The reality and reason of Code Compliance

Our New Zealand Building Code sets the minimum, so it is fair to say it prescribes the worst-performing building you can legally build. And while we need minimums, most homes are designed to this as a target. Most people I talk to, think that Code Compliance means their home is built well and is built to healthy standards. The reality is that it means it meets the minimum legally required to be signed off. In the past, without incentives such as Homestar, this became the norm. And to be honest, it still is the way of many.

How did we get here? How do we do better?

As an Architectural Designer who has designed these minimum code-compliant homes in the past, I can hold my hand up and honestly say the reasons why I have contributed to our poor stock of new homes.

Firstly, risk. If you follow the details, you reduce the risk. PI Insurance is one of the most expensive yet necessary things for an Architectural practice. Smart Business practice says to reduce the risk, so I followed the details that I knew were backed by the law and by manufacturers.

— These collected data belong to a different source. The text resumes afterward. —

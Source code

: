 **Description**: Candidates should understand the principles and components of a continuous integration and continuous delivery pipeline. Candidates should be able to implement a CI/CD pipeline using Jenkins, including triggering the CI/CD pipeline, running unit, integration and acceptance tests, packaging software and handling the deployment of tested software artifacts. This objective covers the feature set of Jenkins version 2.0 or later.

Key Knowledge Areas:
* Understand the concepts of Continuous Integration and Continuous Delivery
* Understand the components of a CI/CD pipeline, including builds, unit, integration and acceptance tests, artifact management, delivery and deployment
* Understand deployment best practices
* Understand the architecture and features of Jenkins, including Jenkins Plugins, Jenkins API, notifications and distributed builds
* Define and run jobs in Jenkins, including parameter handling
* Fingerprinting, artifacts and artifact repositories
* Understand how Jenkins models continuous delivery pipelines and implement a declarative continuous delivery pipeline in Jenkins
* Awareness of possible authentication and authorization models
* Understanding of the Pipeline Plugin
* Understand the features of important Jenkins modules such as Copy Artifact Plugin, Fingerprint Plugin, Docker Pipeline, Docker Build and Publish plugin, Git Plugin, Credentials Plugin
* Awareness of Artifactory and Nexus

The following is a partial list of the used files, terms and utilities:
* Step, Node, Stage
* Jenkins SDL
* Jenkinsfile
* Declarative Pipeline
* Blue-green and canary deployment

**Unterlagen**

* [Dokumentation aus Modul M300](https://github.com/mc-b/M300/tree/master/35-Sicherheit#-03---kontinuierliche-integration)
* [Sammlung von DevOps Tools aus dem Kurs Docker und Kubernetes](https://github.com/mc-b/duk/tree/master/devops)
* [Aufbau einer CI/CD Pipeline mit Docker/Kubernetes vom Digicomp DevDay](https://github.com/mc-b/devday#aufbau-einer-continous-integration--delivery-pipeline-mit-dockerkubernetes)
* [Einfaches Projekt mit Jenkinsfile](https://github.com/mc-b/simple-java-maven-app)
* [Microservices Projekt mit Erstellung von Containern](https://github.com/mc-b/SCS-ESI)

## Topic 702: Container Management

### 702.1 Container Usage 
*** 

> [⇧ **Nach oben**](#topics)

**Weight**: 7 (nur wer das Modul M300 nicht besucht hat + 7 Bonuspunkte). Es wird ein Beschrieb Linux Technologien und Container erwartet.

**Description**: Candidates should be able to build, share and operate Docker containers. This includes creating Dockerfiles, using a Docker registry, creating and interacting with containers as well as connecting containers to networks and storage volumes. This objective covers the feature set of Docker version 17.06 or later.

Secondly, the Industry has in the past been very unsupportive of innovation with the responsibility to detail the combination of products left on the Architects' and Architectural Designers' drawing boards. Innovative details above code specifications are seldom provided for nor backed by manufacturers who ultimately always benefit from the specification of their product. I am pleased to see companies like Starke Joinery, Formance, and Rosenfield Kidson, help and support Architects and Architectural Designers. These companies embrace innovation, have above-minimum performing details, and provide excellent technical support. Companies like these are also involved in conversations around Passive House, Homestar, and Healthy Energy Efficient Buildings. They want to understand how to be better and how they can contribute. We need to see all of us doing better, not relying on the innovation and specification unsustainably put on the shoulders of a few or a single sector.  

Lastly, there are the Group Home Building Companies. Disclaimer this is not all of them, but my experience of doing work with some of them has been interesting. Often, I was given instructions about the claddings, the layout, form, the insulation products and values, and other material specifications and systems which had already been written into contracts or costings with clients long before I was involved in the process.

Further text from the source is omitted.